Objectives of Programme's Learning Outcomes

• Imagine, implement and operate systems/solutions/software to address a complex problem in the field of electrical engineering as a source of information by integrating needs, contexts and issues (technical, economic, societal, ethical and environmental).
• Based on modelling and experimentation, design one or more systems/solutions/software addressing the problem raised; evaluate them in light of various parameters of the specifications.
• Implement a chosen system/solution/software in the form of a drawing, a schema, a flowchart, an algorithm, a plan, a model, a prototype, software and/or digital model.
• Mobilise a structured set of scientific knowledge and skills and specialised techniques in order to carry out electrical engineering missions, using their expertise and adaptability.
• Master and appropriately mobilise knowledge, models, methods and techniques specific to electrical engineering.
• Analyse and model a problem by critically selecting theories and methodological approaches (modelling, calculations), and taking into account multidisciplinary aspects.
• Identify and discuss possible applications of new and emerging technologies in the field of electrical engineering.
• Plan, manage and lead projects in view of their objectives, resources and constraints, ensuring the quality of activities and deliverables.
• Assess the approach and achievements, regulate them in view of the observations and feedback received.
• Respect deadlines and timescales
• Work effectively in teams, develop leadership, and make decisions in multidisciplinary, multicultural and international contexts.
• Make decisions, individually or collectively, taking into account the parameters involved (human, technical, economic, societal, ethical and environmental).
• Communicate and exchange information in a structured way - orally, graphically and in writing, in French and in one or more other languages - scientifically, culturally, technically and interpersonally, by adapting to the intended purpose and the relevant public.
• Argue to and persuade collaborators, clients, teachers and boards, both orally and in writing.
• Select and use the written and oral communication methods and materials adapted to the intended purpose and the relevant public.
• Master technical English in the field of electrical engineering.
• Adopt a professional and responsible approach, showing an open and critical mind in an independent professional development process.
• Exploit the different means available in order to inform and train independently.
• Contribute by researching the innovative solution of a problem in engineering sciences.
• Collect and analyse data rigorously.
• Communicate, in writing and orally, on the approach and its results in highlighting both the scientific criteria of the research conducted and the theoretical and technical innovation potential, as well as possible non-technical issues.

Learning Outcomes of UE

Students should be able: to understand the advanced models of MOS and bipolar transistors, to understand and design the basic analog blocks: differential amplifiers, output stages in CMOS and bipolar technology, voltage and current references. To assembly basic analog blocks for designing several types of multi-stage amplifiers such as operational amplifiers, to understand the imperfections of operational amplifiers and their impacts in the application circuits, to analyze feedback amplifiers, to analyze the stability and frequency response of amplifiers, to design more complex analog architectures such as switched capacitor filters and DCDC switched converters. To learn how to design analog circuits from the specifications by means of the gm/ID methodology, to acquire notions of analog microelectronics.

Content of UE

Theory-Exercices mode course. Students must be present during the first lecture. Contents: multistage amplifiers with MOS and bipolar transistors; study of some typical circuits with several transistors; frequency response of the amplifiers; noise on electronics devices and their impacts in the amplifier, mismatch, output stages; internal circuits of operational amplifiers; feedback amplifiers : PP, SS, PS, SP, stability and compensation of operational amplifiers; synthesis of operational amplifiers; notions of analog microelectronics, examples of more complex analogue systems: switched capacitor filters,  DCDC switched converters, ADC and DAC converters.

Prior Experience

-I-SEMI-020: Dispositifs et technologies électroniques (BA3) - I-SEMI-001: Electronique fonctionelle (BA3)

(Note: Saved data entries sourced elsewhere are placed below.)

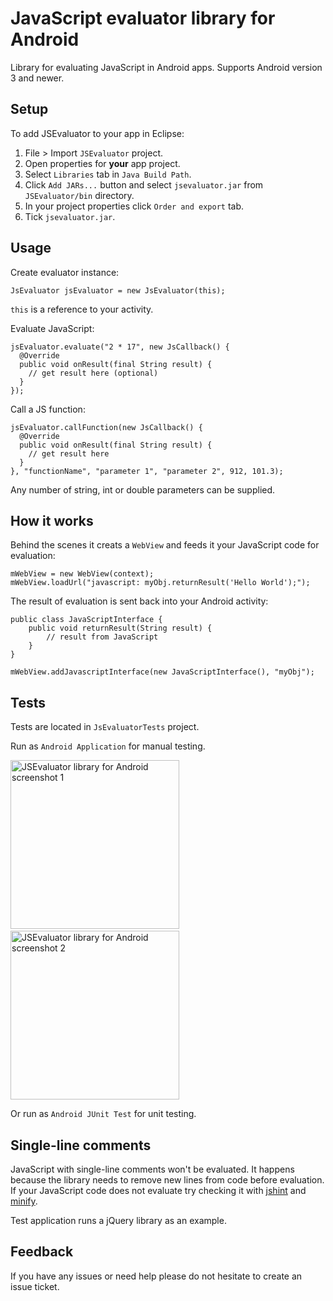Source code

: # JavaScript evaluator library for Android

Library for evaluating JavaScript in Android apps. Supports Android version 3 and newer.

## Setup

To add JSEvaluator to your app in Eclipse:

1. File > Import `JSEvaluator` project.
1. Open properties for **your** app project.
1. Select `Libraries` tab in `Java Build Path`.
1. Click `Add JARs...` button and select `jsevaluator.jar` from `JSEvaluator/bin` directory.
1. In your project properties click `Order and export` tab.
1. Tick `jsevaluator.jar`.

## Usage

Create evaluator instance:

    JsEvaluator jsEvaluator = new JsEvaluator(this);

`this` is a reference to your activity.

Evaluate JavaScript:

    jsEvaluator.evaluate("2 * 17", new JsCallback() {
      @Override
      public void onResult(final String result) {
        // get result here (optional)
      }
    });

Call a JS function:

    jsEvaluator.callFunction(new JsCallback() {
      @Override
      public void onResult(final String result) {
        // get result here
      }
    }, "functionName", "parameter 1", "parameter 2", 912, 101.3);

Any number of string, int or double parameters can be supplied.

## How it works

Behind the scenes it creats a `WebView` and feeds it your JavaScript code for evaluation:

    mWebView = new WebView(context);
    mWebView.loadUrl("javascript: myObj.returnResult('Hello World');");
    
The result of evaluation is sent back into your Android activity:

    public class JavaScriptInterface {
    	public void returnResult(String result) {
    		// result from JavaScript
    	}
    }

    mWebView.addJavascriptInterface(new JavaScriptInterface(), "myObj");

## Tests

Tests are located in `JsEvaluatorTests` project.

Run as `Android Application` for manual testing.

<img src='https://raw.github.com/evgenyneu/js-evaluator-for-android/master/js_evaluator_screenshot_1.png' width='270' alt='JSEvaluator library for Android screenshot 1'> &nbsp;
<img src='https://raw.github.com/evgenyneu/js-evaluator-for-android/master/js_evaluator_screenshot_2.png' width='270' alt='JSEvaluator library for Android screenshot 2'>

Or run as `Android JUnit Test` for unit testing.

## Single-line comments

JavaScript with single-line comments won't be evaluated. It happens because the library needs to remove new lines from code before evaluation. If your JavaScript code does not evaluate try checking it with [jshint](http://www.jshint.com/) and [minify](http://jscompress.com/).

Test application runs a jQuery library as an example.

## Feedback

If you have any issues or need help please do not hesitate to create an issue ticket.

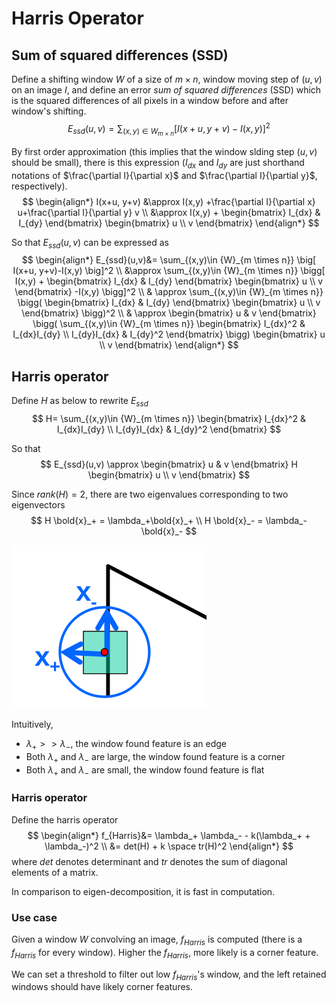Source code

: # Harris Operator

## Sum of squared differences (SSD)

Define a shifting window ${W}$ of a size of $m \times n$, window moving step of $(u,v)$ on an image $I$, and define an error *sum of squared differences* (SSD) which is the squared differences of all pixels in a window before and after window's shifting.
$$
E_{ssd}(u,v)=\sum_{(x,y)\in {W}_{m \times n}} 
\big[
    I(x+u, y+v)-I(x,y)    
\big]^2
$$

By first order approximation (this implies that the window slding step $(u,v)$ should be small), there is this expression ($I_{dx}$ and $I_{dy}$ are just shorthand notations of $\frac{\partial I}{\partial x}$ and $\frac{\partial I}{\partial y}$, respectively).
$$
\begin{align*}
I(x+u, y+v) &\approx
I(x,y) +\frac{\partial I}{\partial x} u+\frac{\partial I}{\partial y} v
\\ &\approx
I(x,y) + 
\begin{bmatrix}
    I_{dx} & I_{dy}
\end{bmatrix}
\begin{bmatrix}
    u \\
    v
\end{bmatrix}
\end{align*}
$$

So that $E_{ssd}(u,v)$ can be expressed as 
$$
\begin{align*}
E_{ssd}(u,v)&=
\sum_{(x,y)\in {W}_{m \times n}} 
\big[
    I(x+u, y+v)-I(x,y)    
\big]^2
\\ &\approx
\sum_{(x,y)\in {W}_{m \times n}} 
\bigg[
    I(x,y) + 
\begin{bmatrix}
    I_{dx} & I_{dy}
\end{bmatrix}
\begin{bmatrix}
    u \\
    v
\end{bmatrix}
-I(x,y)    
\bigg]^2
\\ & \approx
\sum_{(x,y)\in {W}_{m \times n}} 
\bigg(
\begin{bmatrix}
    I_{dx} & I_{dy}
\end{bmatrix}
\begin{bmatrix}
    u \\
    v
\end{bmatrix}
\bigg)^2
\\ & \approx
\begin{bmatrix}
    u & v
\end{bmatrix}
\bigg(
\sum_{(x,y)\in {W}_{m \times n}} 
\begin{bmatrix}
    I_{dx}^2 & I_{dx}I_{dy} \\
    I_{dy}I_{dx} & I_{dy}^2
\end{bmatrix}
\bigg)
\begin{bmatrix}
    u \\
    v
\end{bmatrix}
\end{align*}
$$

## Harris operator

Define $H$ as below to rewrite $E_{ssd}$
$$
H=
\sum_{(x,y)\in {W}_{m \times n}} 
\begin{bmatrix}
    I_{dx}^2 & I_{dx}I_{dy} \\
    I_{dy}I_{dx} & I_{dy}^2
\end{bmatrix}
$$

So that
$$
E_{ssd}(u,v) \approx
\begin{bmatrix}
    u & v
\end{bmatrix}
H
\begin{bmatrix}
    u \\
    v
\end{bmatrix}
$$

Since $rank(H)=2$, there are two eigenvalues corresponding to two eigenvectors
$$
H \bold{x}_+ = \lambda_+\bold{x}_+
\\
H \bold{x}_- = \lambda_-\bold{x}_-
$$

![eigen_feat_detection](imgs/eigen_feat_detection.png "eigen_feat_detection")

Intuitively,
* $\lambda_+ >> \lambda_-$, the window found feature is an edge
* Both $\lambda_+$ and $\lambda_-$ are large, the window found feature is a corner
* Both $\lambda_+$ and $\lambda_-$ are small, the window found feature is flat

### Harris operator

Define the harris operator
$$
\begin{align*}
f_{Harris}&=
\lambda_+ \lambda_- - k(\lambda_+ + \lambda_-)^2
\\ &=
det(H) + k \space tr(H)^2
\end{align*}
$$
where $det$ denotes determinant and $tr$ denotes the sum of diagonal elements of a matrix.

In comparison to eigen-decomposition, it is fast in computation.

### Use case

Given a window $W$ convolving an image, $f_{Harris}$ is computed (there is a $f_{Harris}$ for every window). Higher the $f_{Harris}$, more likely is a corner feature.

We can set a threshold to filter out low $f_{Harris}$'s window, and the left retained windows should have likely corner features.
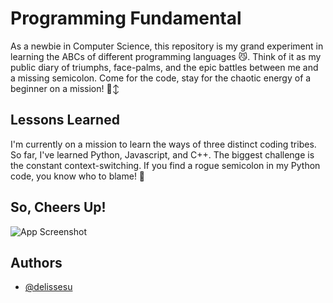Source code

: 
# Programming Fundamental

As a newbie in Computer Science, this repository is my grand experiment in learning the ABCs of different programming languages 😼. Think of it as my public diary of triumphs, face-palms, and the epic battles between me and a missing semicolon. Come for the code, stay for the chaotic energy of a beginner on a mission! 🙂‍↕️


## Lessons Learned

I'm currently on a mission to learn the ways of three distinct coding tribes. So far, I've learned Python, Javascript, and C++. The biggest challenge is the constant context-switching. If you find a rogue semicolon in my Python code, you know who to blame! 🫠
## So, Cheers Up!

![App Screenshot](https://media2.giphy.com/media/v1.Y2lkPTc5MGI3NjExbWNoOGhmOHp1YXI3enV2anU3aXl6ZTBiN2NvbW14d3p1ZHc1MXVnbyZlcD12MV9pbnRlcm5hbF9naWZfYnlfaWQmY3Q9Zw/R1c7rUJA7uMoM/giphy.gif)


## Authors

- [@delissesu](https://www.github.com/delissesu)
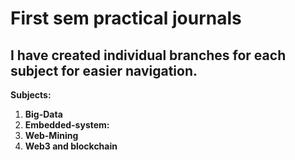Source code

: # First sem practical journals

## I have created individual branches for each subject for easier navigation.

**Subjects:**

1. **Big-Data**
2. **Embedded-system:**
3. **Web-Mining**
4. **Web3 and blockchain**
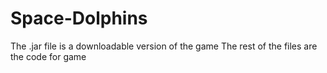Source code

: # Space-Dolphins
The .jar file is a downloadable version of the game
The rest of the files are the code for game
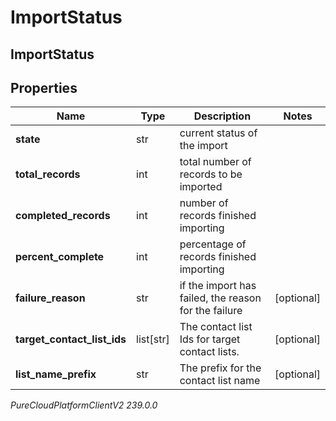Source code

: # ImportStatus

## ImportStatus

## Properties

|Name | Type | Description | Notes|
|------------ | ------------- | ------------- | -------------|
| **state** | str | current status of the import | |
| **total_records** | int | total number of records to be imported | |
| **completed_records** | int | number of records finished importing | |
| **percent_complete** | int | percentage of records finished importing | |
| **failure_reason** | str | if the import has failed, the reason for the failure | [optional] |
| **target_contact_list_ids** | list[str] | The contact list Ids for target contact lists. | [optional] |
| **list_name_prefix** | str | The prefix for the contact list name | [optional] |



_PureCloudPlatformClientV2 239.0.0_

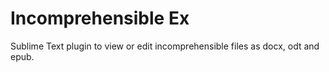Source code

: # Incomprehensible Ex
Sublime Text plugin to view or edit incomprehensible files as docx, odt and epub.
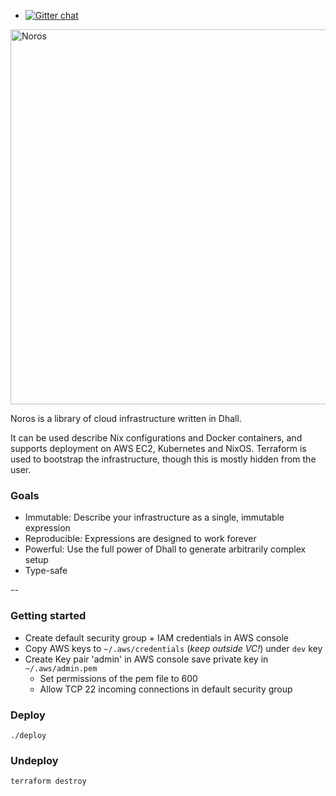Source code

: - [![Gitter chat](https://badges.gitter.im/hashicorp-terraform/Lobby.png)](https://gitter.im/hashicorp-terraform/Lobby)

<img alt="Noros" src="https://dl.dropboxusercontent.com/s/aig30sypi5avyul/noros_logo.png" width="600">

Noros is a library of cloud infrastructure written in Dhall. 

It can be used describe Nix configurations and Docker containers, and supports deployment on AWS EC2, Kubernetes and NixOS. Terraform is used to bootstrap the infrastructure, though this is mostly hidden from the user.


### Goals
- Immutable: Describe your infrastructure as a single, immutable expression
- Reproducible: Expressions are designed to work forever
- Powerful: Use the full power of Dhall to generate arbitrarily complex setup
- Type-safe

--

### Getting started

- Create default security group + IAM credentials in AWS console
- Copy AWS keys to `~/.aws/credentials` (*keep outside VC!*) under `dev` key
- Create Key pair 'admin' in AWS console save private key in `~/.aws/admin.pem`
  - Set permissions of the pem file to 600
  - Allow TCP 22 incoming connections in default security group

### Deploy

    ./deploy

### Undeploy

    terraform destroy
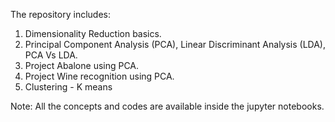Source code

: The repository includes:
1. Dimensionality Reduction basics.
2. Principal Component Analysis (PCA), Linear Discriminant Analysis (LDA), PCA Vs LDA.
3. Project Abalone using PCA.
4. Project Wine recognition using PCA.
5. Clustering - K means

Note: All the concepts and codes are available inside the jupyter notebooks.
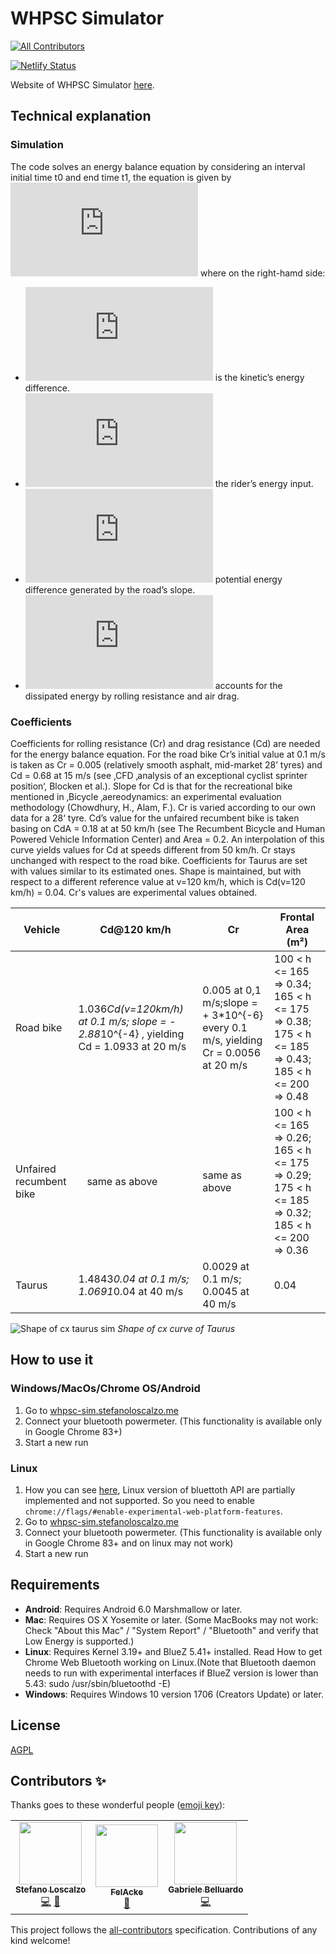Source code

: # WHPSC Simulator
<!-- ALL-CONTRIBUTORS-BADGE:START - Do not remove or modify this section -->
[![All Contributors](https://img.shields.io/badge/all_contributors-3-orange.svg?style=flat-square)](#contributors-)
<!-- ALL-CONTRIBUTORS-BADGE:END -->
[![Netlify Status](https://api.netlify.com/api/v1/badges/915d285c-6324-4acd-b821-89fbc4f2a678/deploy-status)](https://app.netlify.com/sites/whpsc-sim/deploys)

Website of WHPSC Simulator [here](https://whpsc-sim.stefanoloscalzo.me).

## Technical explanation

### Simulation

The code solves an energy balance equation by considering an interval initial time t0 and end time t1, the equation is given by ![\Delta Ec = \eta P \Delta t + \Delta Ep - E_diss](https://latex.codecogs.com/gif.latex?%5CDelta%20Ec%20%3D%20%5Ceta%20P%20%5CDelta%20t%20&plus;%20%5CDelta%20Ep%20-%20E_diss)
where on the right-hamd side:

- ![\Delta Ec = Ec(t_1) - Ec(t_0)](https://latex.codecogs.com/gif.latex?%5CDelta%20Ec%20%3D%20Ec%28t_1%29%20-%20Ec%28t_0%29) is the kinetic’s energy difference.
- ![\eta P \Delta t](https://latex.codecogs.com/gif.latex?%5Ceta%20P%20%5CDelta%20t) the rider’s energy input.
- ![\Delta Ep](https://latex.codecogs.com/gif.latex?%5CDelta%20Ep) potential energy difference generated by the road’s slope.
- ![Ediss](https://latex.codecogs.com/gif.latex?Ediss) accounts for the dissipated energy by rolling resistance and air drag.

### Coefficients

Coefficients for rolling resistance (Cr) and drag resistance (Cd) are needed for the energy balance equation.
For the road bike Cr’s initial value at 0.1 m/s is taken as Cr = 0.005 (relatively smooth asphalt, mid-market 28’ tyres) and Cd = 0.68 at 15 m/s (see ‚CFD ‚analysis of an exceptional cyclist sprinter position‘, Blocken et al.). Slope for Cd is that for the recreational bike mentioned in ‚Bicycle ‚aereodynamics: an experimental evaluation methodology (Chowdhury, H., Alam, F.). Cr is varied according to our own data for a 28‘ tyre.
Cd’s value for the unfaired recumbent bike is taken basing on CdA = 0.18 at at 50 km/h (see The Recumbent Bicycle and Human Powered Vehicle Information Center) and Area = 0.2. An interpolation of this curve yields values for Cd at speeds different from 50 km/h. Cr stays unchanged with respect to the road bike.
Coefficients for Taurus are set with values similar to its estimated ones. Shape is maintained, but with respect to a different reference value at v=120 km/h, which is Cd(v=120 km/h) = 0.04. Cr's values are experimental values obtained. 

| Vehicle | Cd@120 km/h | Cr | Frontal Area (m²) |
| ------ | ------ | ------ | ------ |
|Road bike | 1.036*Cd(v=120km/h) at 0.1 m/s; slope = - 2.88*10^{-4} , yielding Cd = 1.0933 at 20 m/s   | 0.005 at 0,1 m/s;slope = + 3*10^{-6} every 0.1 m/s, yielding Cr = 0.0056 at 20 m/s    | 100 < h <= 165 => 0.34; 165 < h <= 175 => 0.38; 175 < h <= 185 => 0.43; 185 < h <= 200 => 0.48|
Unfaired recumbent bike |    same as above | same as above |  100 < h <= 165 => 0.26; 165 < h <= 175 => 0.29; 175 < h <= 185 => 0.32; 185 < h <= 200 => 0.36 |
Taurus | 1.4843*0.04 at 0.1 m/s; 1.0691*0.04 at 40 m/s | 0.0029 at 0.1 m/s;  0.0045 at 40 m/s |0.04 |

![Shape of cx taurus sim](readme_img/cx.jpg)
*Shape of cx curve of Taurus*

## How to use it

### Windows/MacOs/Chrome OS/Android

1. Go to [whpsc-sim.stefanoloscalzo.me](https://whpsc-sim.stefanoloscalzo.me)
2. Connect your bluetooth powermeter. (This functionality is available only in Google Chrome 83+)
3. Start a new run

### Linux

1. How you can see [here](https://github.com/WebBluetoothCG/web-bluetooth/blob/gh-pages/implementation-status.md), Linux version of bluettoth API are partially implemented and not supported. So you need to enable `chrome://flags/#enable-experimental-web-platform-features`.
1. Go to [whpsc-sim.stefanoloscalzo.me](https://whpsc-sim.stefanoloscalzo.me)
1. Connect your bluetooth powermeter. (This functionality is available only in Google Chrome 83+ and on linux may not work)
1. Start a new run

## Requirements

- **Android**: Requires Android 6.0 Marshmallow or later.
- **Mac**: Requires OS X Yosemite or later. (Some MacBooks may not work: Check "About this Mac" / "System Report" / "Bluetooth" and verify that Low Energy is supported.)
- **Linux**: Requires Kernel 3.19+ and BlueZ 5.41+ installed. Read How to get Chrome Web Bluetooth working on Linux.(Note that Bluetooth daemon needs to run with experimental interfaces if BlueZ version is lower than 5.43: sudo /usr/sbin/bluetoothd -E)
- **Windows**: Requires Windows 10 version 1706 (Creators Update) or later.

## License

[AGPL](https://github.com/stelosca96/WHPSC-Sim/blob/master/LICENSE)

## Contributors ✨

Thanks goes to these wonderful people ([emoji key](https://allcontributors.org/docs/en/emoji-key)):

<!-- ALL-CONTRIBUTORS-LIST:START - Do not remove or modify this section -->
<!-- prettier-ignore-start -->
<!-- markdownlint-disable -->
<table>
  <tr>
    <td align="center"><a href="https://github.com/stelosca96"><img src="https://avatars.githubusercontent.com/u/44433696?v=4?s=100" width="100px;" alt=""/><br /><sub><b>Stefano Loscalzo</b></sub></a><br /><a href="https://github.com/stelosca96/WHPSC-Sim/commits?author=stelosca96" title="Code">💻</a> <a href="#ideas-stelosca96" title="Ideas, Planning, & Feedback">🤔</a></td>
    <td align="center"><a href="https://github.com/FelAcke"><img src="https://avatars.githubusercontent.com/u/57219703?v=4?s=100" width="100px;" alt=""/><br /><sub><b>FelAcke</b></sub></a><br /><a href="https://github.com/stelosca96/WHPSC-Sim/commits?author=FelAcke" title="Documentation">📖</a></td>
    <td align="center"><a href="https://github.com/gabelluardo"><img src="https://avatars.githubusercontent.com/u/42920247?v=4?s=100" width="100px;" alt=""/><br /><sub><b>Gabriele Belluardo</b></sub></a><br /><a href="https://github.com/stelosca96/WHPSC-Sim/commits?author=gabelluardo" title="Code">💻</a></td>
  </tr>
</table>

<!-- markdownlint-restore -->
<!-- prettier-ignore-end -->

<!-- ALL-CONTRIBUTORS-LIST:END -->

This project follows the [all-contributors](https://github.com/all-contributors/all-contributors) specification. Contributions of any kind welcome!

Type of Assessment for UE in Q1

• Presentation and/or works
• Oral examination
• Practical test
• Graded tests

Q1 UE Assessment Comments

-Practical works quiz, one per lab work (maximum 8 groups composed by 3 students each ), personnel: 20% -Exam of exercises (open book, 3 hours examination), before sesion : 42,5% -Oral examination plus research work presentation (open book), during session : 40%     NOTE: During the session examination, students will have to be available all day to present the oral exam at a maximum of 12 students per day. In order to avoid any kind of speculation, all points will be revealed after the final oral examination during session

Type of Assessment for UE in Q3

• Oral examination
• Graded tests

Q3 UE Assessment Comments

Exercises examination (open book, 2 hours). Weight: 50%.Oral examination (open book, 45 minutes). Weight: 50%.

Type of Resit Assessment for UE in Q1 (BAB1)

• N/A

Q1 UE Resit Assessment Comments (BAB1)

Not applicable